From fd043c9842afd8ee71adcc4136329d7b0b784b70 Mon Sep 17 00:00:00 2001
From: Benjamin Oddou <benjaminoddou@gmail.com>
Date: Sun, 16 Nov 2025 21:44:03 +0100
Subject: [PATCH 1/2] feat(auth): add support for non-interactive GitHub PAT
 login

---
 src/module/src/module.ts                      |  6 ++
 src/module/src/runtime/server/routes/admin.ts | 14 ++-
 .../runtime/server/routes/auth/github.get.ts  | 95 ++++++++++++++++++-
 3 files changed, 108 insertions(+), 7 deletions(-)

diff --git a/src/module/src/module.ts b/src/module/src/module.ts
index 794bcf7b..9eabe278 100644
--- a/src/module/src/module.ts
+++ b/src/module/src/module.ts
@@ -33,6 +33,11 @@ interface ModuleOptions {
        * @default process.env.STUDIO_GITHUB_CLIENT_SECRET
        */
       clientSecret?: string
+      /**
+       * A GitHub Personal Access Token (PAT) to bypass OAuth.
+       * @default process.env.STUDIO_GITHUB_PAT
+       */
+      pat?: string
     }
   }
   /**
@@ -116,6 +121,7 @@ export default defineNuxtModule<ModuleOptions>({
       github: {
         clientId: process.env.STUDIO_GITHUB_CLIENT_ID,
         clientSecret: process.env.STUDIO_GITHUB_CLIENT_SECRET,
+        pat: process.env.STUDIO_GITHUB_PAT,
       },
     },
     i18n: {
diff --git a/src/module/src/runtime/server/routes/admin.ts b/src/module/src/runtime/server/routes/admin.ts
index f6b7cd5d..8d8c3869 100644
--- a/src/module/src/runtime/server/routes/admin.ts
+++ b/src/module/src/runtime/server/routes/admin.ts
@@ -1,6 +1,14 @@
-import { eventHandler, getQuery, sendRedirect, setCookie } from 'h3'
-
-export default eventHandler((event) => {
+import { eventHandler, getQuery, sendRedirect, setCookie, useSession } from 'h3'
+import { useRuntimeConfig } from '#imports'
+
+export default eventHandler(async (event) => {
+  const session = await useSession(event, {
+    name: 'studio-session',
+    password: useRuntimeConfig(event).studio?.auth?.sessionSecret,
+  })
+  if (session.data?.user) {
+    return sendRedirect(event, '/')
+  }
   const { redirect } = getQuery(event)
   if (redirect) {
     setCookie(event, 'studio-redirect', String(redirect), {
diff --git a/src/module/src/runtime/server/routes/auth/github.get.ts b/src/module/src/runtime/server/routes/auth/github.get.ts
index 24ed6a09..e4513f2f 100644
--- a/src/module/src/runtime/server/routes/auth/github.get.ts
+++ b/src/module/src/runtime/server/routes/auth/github.get.ts
@@ -18,6 +18,11 @@ export interface OAuthGitHubConfig {
    * @default process.env.STUDIO_GITHUB_CLIENT_SECRET
    */
   clientSecret?: string
+  /**
+   * A GitHub Personal Access Token (PAT) to bypass OAuth.
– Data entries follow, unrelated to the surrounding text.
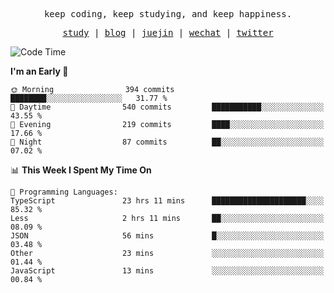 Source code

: <p align="center">
  <samp>
    <span>keep coding, keep studying, and keep happiness.</span>
  </samp>
</p>

<p align="center">
  <samp>
    <a href="https://github.com/ouduidui/fe-study">study</a> |
    <a href="https://deweyou.me">blog</a>  |
    <a href="https://juejin.cn/user/4309700183594366">juejin</a> |
    <a href="https://user-images.githubusercontent.com/54696834/165071004-6509e3f2-90c3-448c-9d92-3da42b0c2021.jpeg">wechat</a> |
    <a href="https://twitter.com/ouduidui">twitter</a>
  </samp>
</p>

<!--START_SECTION:waka-->
![Code Time](http://img.shields.io/badge/Code%20Time-3%2C912%20hrs%209%20mins-blue)

**I'm an Early 🐤** 

```text
🌞 Morning                394 commits         ████████░░░░░░░░░░░░░░░░░   31.77 % 
🌆 Daytime                540 commits         ███████████░░░░░░░░░░░░░░   43.55 % 
🌃 Evening                219 commits         ████░░░░░░░░░░░░░░░░░░░░░   17.66 % 
🌙 Night                  87 commits          ██░░░░░░░░░░░░░░░░░░░░░░░   07.02 % 
```


📊 **This Week I Spent My Time On** 

```text
💬 Programming Languages: 
TypeScript               23 hrs 11 mins      █████████████████████░░░░   85.32 % 
Less                     2 hrs 11 mins       ██░░░░░░░░░░░░░░░░░░░░░░░   08.09 % 
JSON                     56 mins             █░░░░░░░░░░░░░░░░░░░░░░░░   03.48 % 
Other                    23 mins             ░░░░░░░░░░░░░░░░░░░░░░░░░   01.44 % 
JavaScript               13 mins             ░░░░░░░░░░░░░░░░░░░░░░░░░   00.84 % 
```


<!--END_SECTION:waka-->
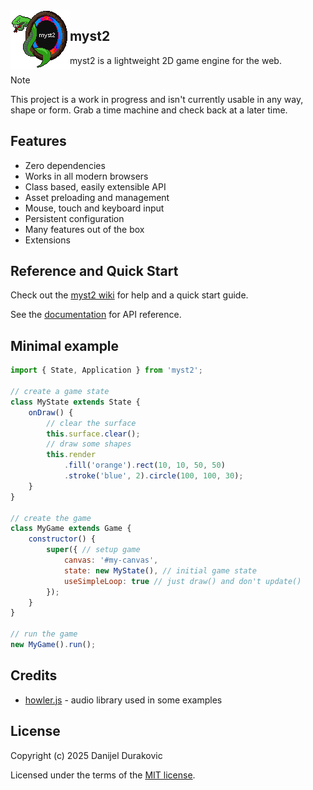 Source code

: <img align="left" src="dev/logo.png?raw=true" height="95">

## myst2

myst2 is a lightweight 2D game engine for the web.

> [!NOTE]
> This project is a work in progress and isn't currently usable in any way, shape or form. Grab a time machine and check back at a later time.

## Features

- Zero dependencies
- Works in all modern browsers
- Class based, easily extensible API
- Asset preloading and management
- Mouse, touch and keyboard input
- Persistent configuration
- Many features out of the box
- Extensions

## Reference and Quick Start

Check out the [myst2 wiki](https://github.com/metayeti/myst2/wiki) for help and a quick start guide.

See the [documentation](/doc) for API reference.

## Minimal example

```JavaScript
import { State, Application } from 'myst2';

// create a game state
class MyState extends State {
	onDraw() {
		// clear the surface
		this.surface.clear();
		// draw some shapes
		this.render
			.fill('orange').rect(10, 10, 50, 50)
			.stroke('blue', 2).circle(100, 100, 30);
	}
}

// create the game
class MyGame extends Game {
	constructor() {
		super({ // setup game
			canvas: '#my-canvas',
			state: new MyState(), // initial game state
			useSimpleLoop: true // just draw() and don't update()
		});
	}
}

// run the game
new MyGame().run();
```

## Credits

- [howler.js](https://howlerjs.com/) - audio library used in some examples

## License

Copyright (c) 2025 Danijel Durakovic

Licensed under the terms of the [MIT license](LICENSE).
+   * @default process.env.STUDIO_GITHUB_PAT
+   */
+  pat?: string
   /**
    * GitHub OAuth Scope
    * @default []
@@ -84,6 +89,7 @@ export default eventHandler(async (event: H3Event) => {
   const config = defu(studioConfig?.auth?.github, {
     clientId: process.env.STUDIO_GITHUB_CLIENT_ID,
     clientSecret: process.env.STUDIO_GITHUB_CLIENT_SECRET,
+    pat: process.env.STUDIO_GITHUB_PAT,
     redirectURL: process.env.STUDIO_GITHUB_REDIRECT_URL,
     authorizationURL: 'https://github.com/login/oauth/authorize',
     tokenURL: 'https://github.com/login/oauth/access_token',
@@ -102,10 +108,91 @@ export default eventHandler(async (event: H3Event) => {
     })
   }
 
-  if (!config.clientId || !config.clientSecret) {
+  // Check auth strategies
+  const hasOAuth = config.clientId && config.clientSecret
+  const hasPat = !!config.pat
+
+  if (hasPat && hasOAuth) {
+    console.warn('Nuxt Studio: Both PAT and OAuth (clientId/clientSecret) are configured. Defaulting to OAuth flow.')
+  }
+
+  // PAT-only flow
+  // If *only* PAT is provided (no OAuth), log in directly.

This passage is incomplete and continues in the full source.